Depuis son ouverture il y a 5 ans, je me suis porté volontaire en tant que consultant psychanalyste pour une conférence de cas bimensuelle à FOC, et je consulte des mentors qui me contactent (Gordon, 2020). Le directeur est un de mes amis, et j'ai rencontré le directeur du programme pour explorer la possibilité de faire une place à la consultation psychanalytique avec ce programme qui n'avait pas de modèle de consultation. FOC était exactement le cadre que je recherchais : conseiller les travailleurs communautaires au service des enfants, faire sortir les concepts psychanalytiques de confinement, de fonction alpha et de réflexion du bureau et dans la rue. À mon tour, j'apprends à connaître les mondes des enfants et des mentors.

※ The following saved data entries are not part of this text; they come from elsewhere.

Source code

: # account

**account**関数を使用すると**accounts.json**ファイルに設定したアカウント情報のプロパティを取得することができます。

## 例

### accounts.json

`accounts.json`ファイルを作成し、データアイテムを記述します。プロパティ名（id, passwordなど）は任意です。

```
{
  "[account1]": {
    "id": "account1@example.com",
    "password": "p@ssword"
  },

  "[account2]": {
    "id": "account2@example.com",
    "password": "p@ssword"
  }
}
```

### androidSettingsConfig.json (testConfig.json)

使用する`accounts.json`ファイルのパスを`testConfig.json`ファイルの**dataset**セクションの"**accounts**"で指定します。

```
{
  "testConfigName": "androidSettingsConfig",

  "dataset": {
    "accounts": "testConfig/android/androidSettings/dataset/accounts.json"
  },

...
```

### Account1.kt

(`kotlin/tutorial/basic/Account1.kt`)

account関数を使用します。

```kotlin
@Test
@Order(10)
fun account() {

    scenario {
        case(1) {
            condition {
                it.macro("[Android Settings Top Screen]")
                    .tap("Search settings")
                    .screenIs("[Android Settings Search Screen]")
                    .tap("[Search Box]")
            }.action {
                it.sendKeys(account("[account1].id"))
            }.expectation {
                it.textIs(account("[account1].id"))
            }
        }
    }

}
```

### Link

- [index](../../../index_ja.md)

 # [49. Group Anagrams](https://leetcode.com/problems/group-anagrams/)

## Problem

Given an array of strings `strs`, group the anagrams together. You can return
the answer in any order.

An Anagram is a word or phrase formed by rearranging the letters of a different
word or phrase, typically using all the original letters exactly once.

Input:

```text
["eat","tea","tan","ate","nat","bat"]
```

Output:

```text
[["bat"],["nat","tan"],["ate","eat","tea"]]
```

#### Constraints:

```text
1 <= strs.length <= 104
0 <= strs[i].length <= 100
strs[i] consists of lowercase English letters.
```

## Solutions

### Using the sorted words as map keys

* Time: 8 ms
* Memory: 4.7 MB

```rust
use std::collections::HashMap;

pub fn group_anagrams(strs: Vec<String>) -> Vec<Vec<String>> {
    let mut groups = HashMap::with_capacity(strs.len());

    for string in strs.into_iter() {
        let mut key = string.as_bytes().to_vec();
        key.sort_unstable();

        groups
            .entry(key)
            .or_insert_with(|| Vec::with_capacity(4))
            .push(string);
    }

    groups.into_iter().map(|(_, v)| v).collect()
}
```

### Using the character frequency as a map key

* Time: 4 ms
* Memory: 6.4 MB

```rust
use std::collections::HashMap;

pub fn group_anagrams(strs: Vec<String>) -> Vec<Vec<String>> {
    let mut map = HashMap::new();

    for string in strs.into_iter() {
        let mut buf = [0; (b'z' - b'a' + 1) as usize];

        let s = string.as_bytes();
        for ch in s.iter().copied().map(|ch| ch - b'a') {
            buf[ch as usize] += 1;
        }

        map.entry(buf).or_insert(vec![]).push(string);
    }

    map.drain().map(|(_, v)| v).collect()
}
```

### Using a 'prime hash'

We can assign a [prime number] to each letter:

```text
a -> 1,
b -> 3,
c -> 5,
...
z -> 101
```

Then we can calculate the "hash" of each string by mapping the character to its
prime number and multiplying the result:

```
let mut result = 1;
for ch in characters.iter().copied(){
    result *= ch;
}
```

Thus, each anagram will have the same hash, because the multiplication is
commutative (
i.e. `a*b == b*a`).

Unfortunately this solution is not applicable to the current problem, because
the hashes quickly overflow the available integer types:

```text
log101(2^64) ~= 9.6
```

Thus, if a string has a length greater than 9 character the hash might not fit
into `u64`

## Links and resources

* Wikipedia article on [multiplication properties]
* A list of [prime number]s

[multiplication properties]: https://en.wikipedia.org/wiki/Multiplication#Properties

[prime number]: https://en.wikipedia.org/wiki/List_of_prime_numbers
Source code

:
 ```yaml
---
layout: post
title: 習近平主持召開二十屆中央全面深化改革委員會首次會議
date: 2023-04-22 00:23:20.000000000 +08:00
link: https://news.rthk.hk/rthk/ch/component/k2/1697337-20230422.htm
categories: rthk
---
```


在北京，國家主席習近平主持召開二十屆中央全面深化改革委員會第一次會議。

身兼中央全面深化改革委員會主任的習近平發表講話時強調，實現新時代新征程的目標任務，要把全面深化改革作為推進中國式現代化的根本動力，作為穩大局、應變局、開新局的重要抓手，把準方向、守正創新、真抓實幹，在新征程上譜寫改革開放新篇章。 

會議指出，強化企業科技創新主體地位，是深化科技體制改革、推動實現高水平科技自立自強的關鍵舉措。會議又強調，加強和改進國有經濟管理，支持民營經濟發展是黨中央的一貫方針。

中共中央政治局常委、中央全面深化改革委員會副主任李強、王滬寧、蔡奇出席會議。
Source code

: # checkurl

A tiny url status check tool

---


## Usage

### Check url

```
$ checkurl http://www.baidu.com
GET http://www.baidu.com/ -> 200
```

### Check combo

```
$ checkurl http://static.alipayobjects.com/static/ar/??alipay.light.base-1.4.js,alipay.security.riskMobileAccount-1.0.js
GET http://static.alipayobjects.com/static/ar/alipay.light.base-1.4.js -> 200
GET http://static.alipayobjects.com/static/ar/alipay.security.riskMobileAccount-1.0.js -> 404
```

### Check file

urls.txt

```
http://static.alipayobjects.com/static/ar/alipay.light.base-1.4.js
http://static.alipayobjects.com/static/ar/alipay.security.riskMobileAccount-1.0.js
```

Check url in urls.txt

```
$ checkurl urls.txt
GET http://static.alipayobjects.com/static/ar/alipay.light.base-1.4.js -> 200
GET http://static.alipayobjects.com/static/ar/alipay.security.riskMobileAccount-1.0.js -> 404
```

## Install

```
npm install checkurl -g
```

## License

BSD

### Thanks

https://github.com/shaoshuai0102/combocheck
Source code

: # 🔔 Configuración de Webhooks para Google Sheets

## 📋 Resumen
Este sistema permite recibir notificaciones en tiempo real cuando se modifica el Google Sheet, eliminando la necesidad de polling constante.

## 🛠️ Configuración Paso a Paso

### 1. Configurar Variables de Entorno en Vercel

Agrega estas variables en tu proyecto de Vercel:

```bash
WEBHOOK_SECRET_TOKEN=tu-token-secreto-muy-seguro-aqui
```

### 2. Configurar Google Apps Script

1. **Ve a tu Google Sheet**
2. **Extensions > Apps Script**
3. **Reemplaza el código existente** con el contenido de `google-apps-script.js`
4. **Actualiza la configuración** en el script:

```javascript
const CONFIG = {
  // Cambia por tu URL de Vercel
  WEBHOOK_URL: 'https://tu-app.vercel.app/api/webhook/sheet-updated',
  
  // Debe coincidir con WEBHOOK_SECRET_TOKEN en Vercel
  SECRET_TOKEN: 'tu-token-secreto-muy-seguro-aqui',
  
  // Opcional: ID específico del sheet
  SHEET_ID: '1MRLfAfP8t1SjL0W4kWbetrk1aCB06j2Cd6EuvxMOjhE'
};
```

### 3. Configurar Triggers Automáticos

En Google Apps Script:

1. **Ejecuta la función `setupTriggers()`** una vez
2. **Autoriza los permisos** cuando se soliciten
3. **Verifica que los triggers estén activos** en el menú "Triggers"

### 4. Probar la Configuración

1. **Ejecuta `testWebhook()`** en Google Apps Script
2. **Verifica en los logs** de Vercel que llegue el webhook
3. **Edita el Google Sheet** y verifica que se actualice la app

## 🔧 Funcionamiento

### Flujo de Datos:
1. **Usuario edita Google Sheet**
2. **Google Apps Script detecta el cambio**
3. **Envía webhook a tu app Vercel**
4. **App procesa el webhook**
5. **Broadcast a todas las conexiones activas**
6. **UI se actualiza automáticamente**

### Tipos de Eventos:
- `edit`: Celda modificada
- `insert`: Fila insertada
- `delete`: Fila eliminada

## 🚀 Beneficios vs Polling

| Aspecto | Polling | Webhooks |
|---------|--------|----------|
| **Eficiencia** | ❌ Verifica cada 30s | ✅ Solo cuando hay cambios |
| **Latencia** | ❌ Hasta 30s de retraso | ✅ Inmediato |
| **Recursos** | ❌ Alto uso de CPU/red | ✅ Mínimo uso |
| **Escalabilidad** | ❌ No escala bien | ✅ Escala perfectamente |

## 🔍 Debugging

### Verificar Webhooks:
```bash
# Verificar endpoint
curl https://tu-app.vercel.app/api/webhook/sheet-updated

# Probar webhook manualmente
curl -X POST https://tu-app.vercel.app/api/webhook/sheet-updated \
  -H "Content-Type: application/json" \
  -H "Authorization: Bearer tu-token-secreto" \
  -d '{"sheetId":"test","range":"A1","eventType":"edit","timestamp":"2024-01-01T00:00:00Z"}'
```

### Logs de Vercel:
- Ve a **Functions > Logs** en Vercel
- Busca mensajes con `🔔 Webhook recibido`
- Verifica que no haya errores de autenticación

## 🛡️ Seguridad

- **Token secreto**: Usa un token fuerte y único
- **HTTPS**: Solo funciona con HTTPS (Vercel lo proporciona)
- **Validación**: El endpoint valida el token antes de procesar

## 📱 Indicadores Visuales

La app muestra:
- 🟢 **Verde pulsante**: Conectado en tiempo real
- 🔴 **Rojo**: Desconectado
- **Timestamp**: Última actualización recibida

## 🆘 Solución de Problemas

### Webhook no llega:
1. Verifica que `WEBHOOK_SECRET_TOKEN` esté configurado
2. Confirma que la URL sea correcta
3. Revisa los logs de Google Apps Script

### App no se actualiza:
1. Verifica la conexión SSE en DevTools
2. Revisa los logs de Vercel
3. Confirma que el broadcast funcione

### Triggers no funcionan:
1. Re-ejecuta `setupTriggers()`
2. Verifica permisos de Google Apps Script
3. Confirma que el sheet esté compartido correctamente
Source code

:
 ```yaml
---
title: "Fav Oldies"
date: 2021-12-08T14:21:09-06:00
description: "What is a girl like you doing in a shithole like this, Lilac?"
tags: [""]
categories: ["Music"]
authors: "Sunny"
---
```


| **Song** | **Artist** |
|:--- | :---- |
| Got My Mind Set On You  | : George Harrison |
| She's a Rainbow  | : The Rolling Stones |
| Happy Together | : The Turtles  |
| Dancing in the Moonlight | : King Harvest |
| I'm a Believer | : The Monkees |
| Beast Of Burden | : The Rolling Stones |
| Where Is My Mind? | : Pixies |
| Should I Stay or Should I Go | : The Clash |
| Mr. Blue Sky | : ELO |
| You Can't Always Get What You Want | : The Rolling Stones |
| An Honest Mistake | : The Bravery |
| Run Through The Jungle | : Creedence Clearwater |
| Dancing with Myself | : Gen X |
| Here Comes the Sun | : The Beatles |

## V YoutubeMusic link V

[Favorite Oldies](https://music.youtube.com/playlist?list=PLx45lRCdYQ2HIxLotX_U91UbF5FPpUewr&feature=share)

Les mentors sont presque entièrement des personnes de couleur, certaines provenant des communautés desservies, ce qui leur donne un aperçu particulier des interfaces quartier-école-société. Clara Yang, dont le travail est présenté ici, a rejoint FOC il y a quatre ans après avoir travaillé en milieu scolaire. Clara a déclaré: "Je voulais être un lieu d'atterrissage sûr pour que les jeunes découvrent et explorent qui ils sont, tout comme j'ai trouvé un refuge similaire à l'école en grandissant."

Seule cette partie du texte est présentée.